- _Your task_: Could you give back exactly the lines below from the one with "The only positive" through the one with "## Verbindungsvektoren", without a single picture?

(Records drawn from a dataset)
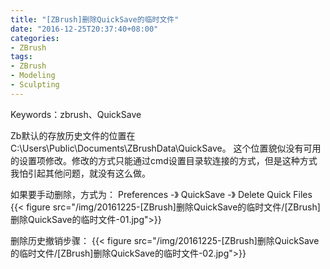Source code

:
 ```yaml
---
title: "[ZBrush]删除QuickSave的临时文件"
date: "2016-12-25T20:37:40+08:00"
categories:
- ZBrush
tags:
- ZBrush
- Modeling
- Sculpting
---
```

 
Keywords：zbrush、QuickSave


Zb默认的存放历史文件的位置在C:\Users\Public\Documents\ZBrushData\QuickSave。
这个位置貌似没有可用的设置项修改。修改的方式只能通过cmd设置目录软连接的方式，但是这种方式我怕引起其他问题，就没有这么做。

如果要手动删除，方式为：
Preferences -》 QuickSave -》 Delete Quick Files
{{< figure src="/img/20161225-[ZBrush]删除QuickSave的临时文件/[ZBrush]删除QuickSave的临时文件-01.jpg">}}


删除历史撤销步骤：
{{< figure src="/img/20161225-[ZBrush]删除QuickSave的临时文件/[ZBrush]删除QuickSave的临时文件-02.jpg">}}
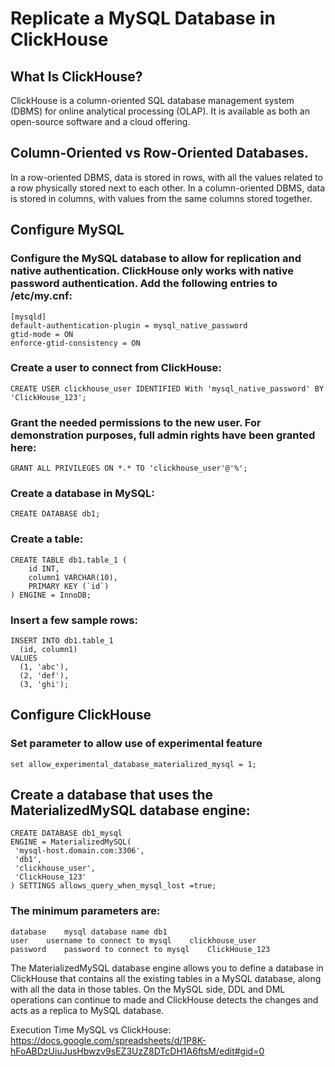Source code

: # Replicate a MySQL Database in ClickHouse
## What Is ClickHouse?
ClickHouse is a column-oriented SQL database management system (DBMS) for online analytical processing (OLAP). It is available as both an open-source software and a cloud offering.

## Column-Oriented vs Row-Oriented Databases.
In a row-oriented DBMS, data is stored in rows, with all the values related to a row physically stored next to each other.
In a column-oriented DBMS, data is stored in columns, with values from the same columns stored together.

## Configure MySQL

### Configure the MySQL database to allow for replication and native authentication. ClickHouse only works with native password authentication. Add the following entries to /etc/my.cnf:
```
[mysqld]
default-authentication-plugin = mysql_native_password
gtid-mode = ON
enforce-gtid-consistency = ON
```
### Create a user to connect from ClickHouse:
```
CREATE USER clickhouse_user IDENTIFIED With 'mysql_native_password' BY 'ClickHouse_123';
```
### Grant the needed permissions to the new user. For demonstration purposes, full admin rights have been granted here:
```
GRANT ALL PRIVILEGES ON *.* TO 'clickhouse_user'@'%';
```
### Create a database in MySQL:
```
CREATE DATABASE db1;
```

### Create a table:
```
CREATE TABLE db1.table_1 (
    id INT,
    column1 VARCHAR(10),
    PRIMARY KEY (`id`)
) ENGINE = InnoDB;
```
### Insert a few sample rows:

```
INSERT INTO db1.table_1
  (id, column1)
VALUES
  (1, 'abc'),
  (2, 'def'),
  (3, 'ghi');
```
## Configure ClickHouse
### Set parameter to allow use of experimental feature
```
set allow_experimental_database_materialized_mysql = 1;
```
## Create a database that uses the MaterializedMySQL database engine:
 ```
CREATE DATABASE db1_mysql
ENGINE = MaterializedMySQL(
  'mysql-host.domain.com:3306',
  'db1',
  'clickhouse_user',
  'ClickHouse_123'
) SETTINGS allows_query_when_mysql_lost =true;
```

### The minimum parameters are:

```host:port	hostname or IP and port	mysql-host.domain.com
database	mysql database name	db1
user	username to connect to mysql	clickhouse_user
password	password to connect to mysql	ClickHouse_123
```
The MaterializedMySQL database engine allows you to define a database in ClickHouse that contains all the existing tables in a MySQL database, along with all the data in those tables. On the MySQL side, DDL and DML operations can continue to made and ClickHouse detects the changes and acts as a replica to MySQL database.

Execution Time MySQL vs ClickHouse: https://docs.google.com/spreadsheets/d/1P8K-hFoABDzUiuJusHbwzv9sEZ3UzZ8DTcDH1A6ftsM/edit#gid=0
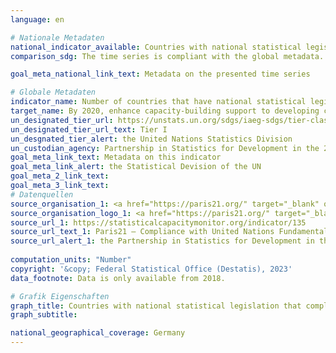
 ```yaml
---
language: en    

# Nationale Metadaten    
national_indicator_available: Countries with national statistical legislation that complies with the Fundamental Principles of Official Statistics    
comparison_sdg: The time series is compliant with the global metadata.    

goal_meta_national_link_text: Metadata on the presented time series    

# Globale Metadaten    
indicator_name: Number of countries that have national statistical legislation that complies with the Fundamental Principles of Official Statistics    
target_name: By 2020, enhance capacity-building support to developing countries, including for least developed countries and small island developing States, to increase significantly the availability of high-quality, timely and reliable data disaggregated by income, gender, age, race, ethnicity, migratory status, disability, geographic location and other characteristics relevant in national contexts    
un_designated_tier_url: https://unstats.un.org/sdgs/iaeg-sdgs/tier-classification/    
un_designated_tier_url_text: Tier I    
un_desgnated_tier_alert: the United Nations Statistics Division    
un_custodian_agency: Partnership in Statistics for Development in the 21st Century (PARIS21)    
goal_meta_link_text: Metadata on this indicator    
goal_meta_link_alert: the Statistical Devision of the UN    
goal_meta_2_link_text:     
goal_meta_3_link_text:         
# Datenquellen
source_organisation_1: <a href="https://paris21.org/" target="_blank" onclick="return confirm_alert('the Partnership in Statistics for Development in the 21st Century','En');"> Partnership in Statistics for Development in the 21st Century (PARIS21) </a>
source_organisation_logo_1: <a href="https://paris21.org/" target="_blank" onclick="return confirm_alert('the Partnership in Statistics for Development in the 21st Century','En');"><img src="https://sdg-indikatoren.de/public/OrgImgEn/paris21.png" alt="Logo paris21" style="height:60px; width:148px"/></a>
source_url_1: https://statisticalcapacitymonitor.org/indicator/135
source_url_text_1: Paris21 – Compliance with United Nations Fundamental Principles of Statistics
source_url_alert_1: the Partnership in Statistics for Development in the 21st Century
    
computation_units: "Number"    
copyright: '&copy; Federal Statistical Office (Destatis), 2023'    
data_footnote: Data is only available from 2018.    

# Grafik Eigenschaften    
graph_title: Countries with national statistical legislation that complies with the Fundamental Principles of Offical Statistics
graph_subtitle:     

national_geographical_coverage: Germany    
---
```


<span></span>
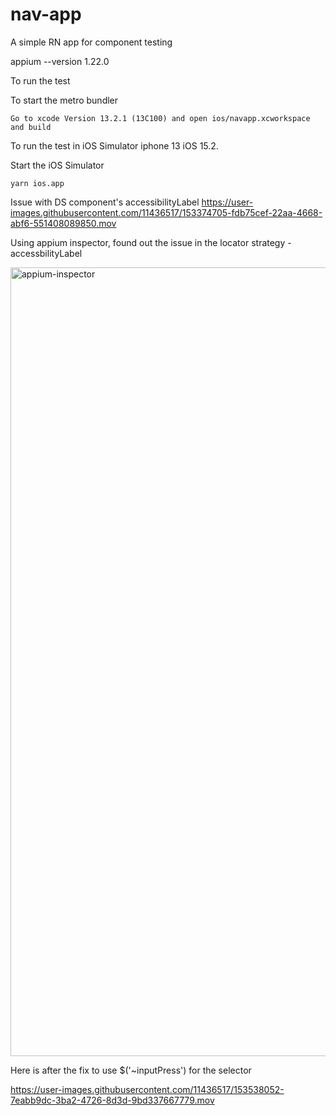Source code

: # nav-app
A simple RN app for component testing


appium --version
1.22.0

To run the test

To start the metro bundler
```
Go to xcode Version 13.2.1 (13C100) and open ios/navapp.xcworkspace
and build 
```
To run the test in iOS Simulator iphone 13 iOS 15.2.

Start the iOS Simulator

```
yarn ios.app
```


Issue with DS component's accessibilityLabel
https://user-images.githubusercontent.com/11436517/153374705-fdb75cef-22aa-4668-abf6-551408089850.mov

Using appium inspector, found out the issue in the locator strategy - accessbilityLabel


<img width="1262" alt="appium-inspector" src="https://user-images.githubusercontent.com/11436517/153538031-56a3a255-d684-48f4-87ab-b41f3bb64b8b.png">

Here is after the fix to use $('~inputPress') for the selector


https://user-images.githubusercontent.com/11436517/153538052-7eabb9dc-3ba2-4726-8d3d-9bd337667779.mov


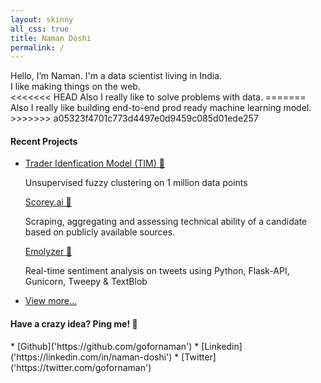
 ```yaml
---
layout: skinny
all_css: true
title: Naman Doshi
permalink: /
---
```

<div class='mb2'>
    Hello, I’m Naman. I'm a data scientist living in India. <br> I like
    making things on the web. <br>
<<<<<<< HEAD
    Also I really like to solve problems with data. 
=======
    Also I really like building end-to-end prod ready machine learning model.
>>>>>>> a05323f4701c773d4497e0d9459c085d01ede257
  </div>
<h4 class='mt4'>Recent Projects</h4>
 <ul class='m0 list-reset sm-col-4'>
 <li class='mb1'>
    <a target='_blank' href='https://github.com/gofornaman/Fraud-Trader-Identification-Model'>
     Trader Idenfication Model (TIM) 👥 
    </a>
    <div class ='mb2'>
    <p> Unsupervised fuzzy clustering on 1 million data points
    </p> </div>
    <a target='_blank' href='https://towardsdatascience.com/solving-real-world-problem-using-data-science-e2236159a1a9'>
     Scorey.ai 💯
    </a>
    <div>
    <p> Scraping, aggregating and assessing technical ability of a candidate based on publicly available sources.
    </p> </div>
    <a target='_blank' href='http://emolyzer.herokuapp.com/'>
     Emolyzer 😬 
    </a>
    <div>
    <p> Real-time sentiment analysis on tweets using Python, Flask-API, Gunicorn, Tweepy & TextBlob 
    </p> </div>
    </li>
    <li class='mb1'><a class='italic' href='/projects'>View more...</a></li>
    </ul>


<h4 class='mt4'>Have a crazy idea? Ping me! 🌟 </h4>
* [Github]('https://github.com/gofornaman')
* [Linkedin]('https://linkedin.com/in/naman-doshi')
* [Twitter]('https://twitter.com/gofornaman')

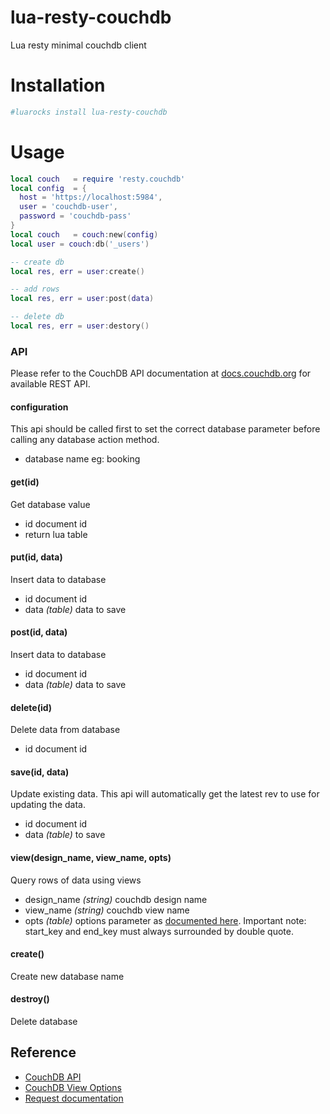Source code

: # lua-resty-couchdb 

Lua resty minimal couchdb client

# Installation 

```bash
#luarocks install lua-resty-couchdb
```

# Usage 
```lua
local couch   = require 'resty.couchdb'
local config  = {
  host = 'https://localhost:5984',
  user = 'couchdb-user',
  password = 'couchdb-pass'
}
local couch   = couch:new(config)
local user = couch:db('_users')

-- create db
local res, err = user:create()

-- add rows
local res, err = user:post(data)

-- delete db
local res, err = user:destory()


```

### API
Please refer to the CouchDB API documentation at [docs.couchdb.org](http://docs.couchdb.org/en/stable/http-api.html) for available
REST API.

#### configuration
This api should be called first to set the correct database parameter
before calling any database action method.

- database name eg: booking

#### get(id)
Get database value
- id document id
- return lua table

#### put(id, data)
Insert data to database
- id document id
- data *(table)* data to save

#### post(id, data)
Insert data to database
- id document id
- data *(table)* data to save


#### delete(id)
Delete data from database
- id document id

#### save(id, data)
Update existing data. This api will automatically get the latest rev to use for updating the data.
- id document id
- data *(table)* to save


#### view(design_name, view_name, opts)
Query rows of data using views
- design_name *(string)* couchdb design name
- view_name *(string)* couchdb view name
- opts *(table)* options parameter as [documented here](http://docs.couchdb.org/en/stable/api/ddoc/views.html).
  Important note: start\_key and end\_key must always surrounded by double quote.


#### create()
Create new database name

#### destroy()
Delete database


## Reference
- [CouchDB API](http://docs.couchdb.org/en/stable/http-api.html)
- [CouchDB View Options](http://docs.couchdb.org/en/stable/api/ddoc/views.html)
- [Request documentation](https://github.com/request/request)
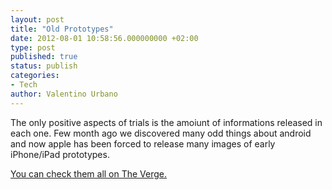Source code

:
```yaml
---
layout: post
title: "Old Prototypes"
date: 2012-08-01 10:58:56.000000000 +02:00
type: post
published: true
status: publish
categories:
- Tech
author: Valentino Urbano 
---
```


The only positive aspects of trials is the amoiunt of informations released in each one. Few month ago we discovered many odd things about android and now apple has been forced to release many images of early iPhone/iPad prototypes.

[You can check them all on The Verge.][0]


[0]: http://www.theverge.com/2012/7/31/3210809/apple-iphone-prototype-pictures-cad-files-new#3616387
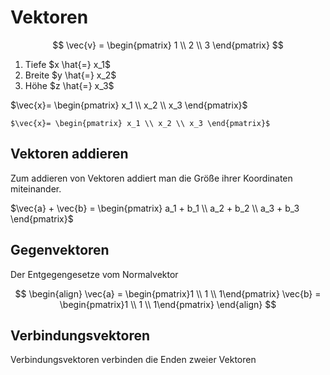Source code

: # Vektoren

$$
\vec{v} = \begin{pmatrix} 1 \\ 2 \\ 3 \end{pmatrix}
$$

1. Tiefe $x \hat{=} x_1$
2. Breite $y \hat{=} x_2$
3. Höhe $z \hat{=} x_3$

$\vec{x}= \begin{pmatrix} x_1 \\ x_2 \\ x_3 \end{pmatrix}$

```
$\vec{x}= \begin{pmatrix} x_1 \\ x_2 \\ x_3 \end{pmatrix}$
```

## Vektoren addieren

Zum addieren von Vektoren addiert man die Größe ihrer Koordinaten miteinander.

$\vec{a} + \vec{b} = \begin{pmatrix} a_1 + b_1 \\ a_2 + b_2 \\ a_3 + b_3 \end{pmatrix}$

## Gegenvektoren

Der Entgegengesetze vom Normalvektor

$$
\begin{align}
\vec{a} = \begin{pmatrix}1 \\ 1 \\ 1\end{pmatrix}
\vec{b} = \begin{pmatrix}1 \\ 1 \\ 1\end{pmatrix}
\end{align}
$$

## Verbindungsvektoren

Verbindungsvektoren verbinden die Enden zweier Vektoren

- _Solution for this exercise_:
The only positive aspects of trials is the amoiunt of informations released in each one. Few month ago we discovered many odd things about android and now apple has been forced to release many images of early iPhone/iPad prototypes.

[You can check them all on The Verge.][0]


[0]: http://www.theverge.com/2012/7/31/3210809/apple-iphone-prototype-pictures-cad-files-new#3616387
Source code

: # Vektoren

$$
\vec{v} = \begin{pmatrix} 1 \\ 2 \\ 3 \end{pmatrix}
$$

1. Tiefe $x \hat{=} x_1$
2. Breite $y \hat{=} x_2$
3. Höhe $z \hat{=} x_3$

$\vec{x}= \begin{pmatrix} x_1 \\ x_2 \\ x_3 \end{pmatrix}$

```
$\vec{x}= \begin{pmatrix} x_1 \\ x_2 \\ x_3 \end{pmatrix}$
```

## Vektoren addieren

Zum addieren von Vektoren addiert man die Größe ihrer Koordinaten miteinander.

$\vec{a} + \vec{b} = \begin{pmatrix} a_1 + b_1 \\ a_2 + b_2 \\ a_3 + b_3 \end{pmatrix}$

## Gegenvektoren

Der Entgegengesetze vom Normalvektor

$$
\begin{align}
\vec{a} = \begin{pmatrix}1 \\ 1 \\ 1\end{pmatrix}
\vec{b} = \begin{pmatrix}1 \\ 1 \\ 1\end{pmatrix}
\end{align}
$$

## Verbindungsvektoren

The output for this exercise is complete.